Ты спрашиваешь, не участвует ли она в каких-нибудь показах мод, ты бы хотел посмотреть ее на подиуме, прежде чем ангажировать. Женщина упоминает демонстрацию мод в четверг, затем возникает чей-то еще голос.

— Будьте добры, назовите вашу фамилию,— произносит женщина официальным тоном, внезапно проявляя бдительность. Ты кладешь трубку. Теперь нужно лишь узнать адрес, где будет проходить показ мод, это легче простого уладить, позвонив приятелю в «Вог». В голове — картины кровавой мести, сменяющиеся сценами ласкового примирения.

Спускаясь вниз по черной лестнице, замечаешь Клару, шагающую в отдел. Взмываешь по лестнице и ныряешь в мужской туалет отдела прозы. Ты знаешь, что рано или поздно придется предстать перед ней, но лучше уж поздно, чем рано, как можно позже. Все равно долго так не протянешь. Возможно, когда-нибудь вы встретитесь за рюмкой и посмеетесь над всей этой историей. Нынешняя забавная глава твоей жизни будет называться «Юное безрассудство» и последует за главой «Из молодых, да ранний». Всепрощающий журнал будет с гордостью считать тебя одним из своих. Ты бы с удовольствием проспал несколько грядущих лет и проснулся, когда нынешний период будет уже позади. А пока тебе бы грузовик либриума — и в долгую, сладкую кому.

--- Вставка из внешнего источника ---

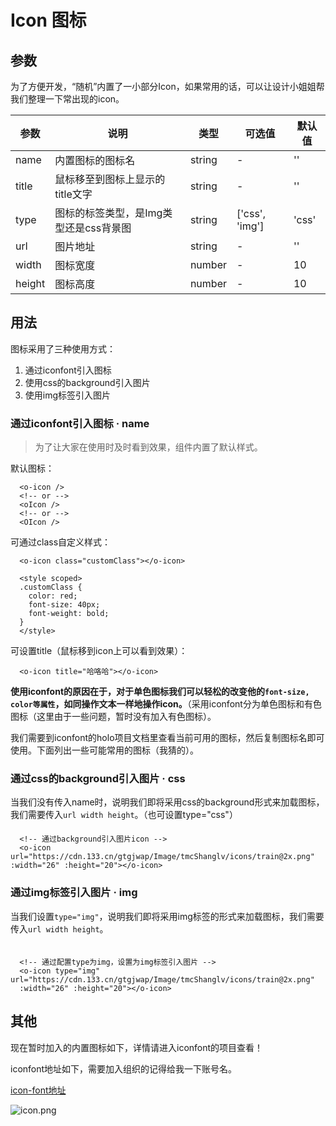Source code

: # Icon 图标
## 参数
为了方便开发，“随机”内置了一小部分Icon，如果常用的话，可以让设计小姐姐帮我们整理一下常出现的icon。

| 参数       | 说明    | 类型      | 可选值       | 默认值   |
|---------- |-------- |---------- |-------------  |-------- |
| name      | 内置图标的图标名   | string  |   -    |     ''    |
| title     | 鼠标移至到图标上显示的title文字    | string| -   | ''   |
| type      | 图标的标签类型，是Img类型还是css背景图   | string    | ['css', 'img']   |  'css' |
| url       | 图片地址   | string    | -   |  '' |
| width     | 图标宽度   | number    | -   |  10 |
| height    | 图标高度   | number    | -   |  10 |

## 用法

图标采用了三种使用方式：
  1. 通过iconfont引入图标
  2. 使用css的background引入图片
  3. 使用img标签引入图片

### 通过iconfont引入图标 · name
  > 为了让大家在使用时及时看到效果，组件内置了默认样式。

  默认图标：<o-icon/>

```vue
  <o-icon />
  <!-- or -->
  <oIcon />
  <!-- or -->
  <OIcon /> 
```

  可通过class自定义样式：<o-icon class="customClass"></o-icon>

  ```vue
    <o-icon class="customClass"></o-icon>

    <style scoped>
    .customClass {
      color: red;
      font-size: 40px;
      font-weight: bold;
    }
    </style>
  ```

  可设置title（鼠标移到icon上可以看到效果）：<o-icon title="哈咯哈"></o-icon>

  ```vue
    <o-icon title="哈咯哈"></o-icon>
  ```

  **使用iconfont的原因在于，对于单色图标我们可以轻松的改变他的`font-size, color等属性`，如同操作文本一样地操作icon。**（采用iconfont分为单色图标和有色图标（这里由于一些问题，暂时没有加入有色图标）。

  我们需要到iconfont的holo项目文档里查看当前可用的图标，然后复制图标名即可使用。下面列出一些可能常用的图标（我猜的）。

  <icon-list/>

### 通过css的background引入图片 · css

  当我们没有传入name时，说明我们即将采用css的background形式来加载图标，我们需要传入`url width height`。（也可设置type="css"）

  <div style="margin-top:20px">
    <o-icon url="https://cdn.133.cn/gtgjwap/Image/tmcShanglv/icons/train@2x.png" :width="26" :height="20"></o-icon>
  </div>  

```vue
  <!-- 通过background引入图片icon -->
  <o-icon url="https://cdn.133.cn/gtgjwap/Image/tmcShanglv/icons/train@2x.png" :width="26" :height="20"></o-icon>
```

### 通过img标签引入图片 · img

  当我们设置`type="img"`，说明我们即将采用img标签的形式来加载图标，我们需要传入`url width height`。

  <div style="margin-top:20px">
    <o-icon type="img" url="https://cdn.133.cn/gtgjwap/Image/tmcShanglv/icons/train@2x.png" :width="26" :height="20"></o-icon>
  </div>

```vue

  <!-- 通过配置type为img，设置为img标签引入图片 -->
  <o-icon type="img" url="https://cdn.133.cn/gtgjwap/Image/tmcShanglv/icons/train@2x.png" 
  :width="26" :height="20"></o-icon>
```


## 其他

现在暂时加入的内置图标如下，详情请进入iconfont的项目查看！

iconfont地址如下，需要加入组织的记得给我一下账号名。

[icon-font地址](https://www.iconfont.cn/ )

![icon.png](https://i.loli.net/2021/03/24/DyjA5iZRTzHXGuq.png)

<style scoped>
  .customClass {
    color: red;
    font-size: 40px;
    font-weight: bold;
  }
</style>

Ты изучаешь в зеркале свое лицо, в это время в дверном проеме появляется Уолтер Тайлер, редактор отдела путевых заметок. Ты не знаешь, как его приветствовать: то ли он будет задирать нос — дескать, я из Новой Англии, то ли начнет ломать из себя эдакого рубаху-парня, который без ума от «Янки». И в том и другом случае он оскорбится, если не угадаешь тон. Иногда он обижается, когда кто-нибудь из мелкой сошки называет его по имени. Если же обратиться к нему слишком официально, это иной раз оскорбляет его товарищеские чувства. Так что на сей раз ты киваешь и говоришь «добрый день».

— Всегда хотел спросить кого-нибудь из проверки,— говорит он, становясь перед писсуаром.— Клара ходит в мужской клозет или в женский?

На сей раз ты попал в точку:

— Я не уверен, что у нее вообще возникает необходимость посещать это заведение.

— Прекрасно,— говорит он.

Какое-то время он стоит перед писсуаром. Чтобы заполнить паузу, он спрашивает:

— Так как тебе тут нравится? — словно ты поступил в редакцию на прошлой неделе.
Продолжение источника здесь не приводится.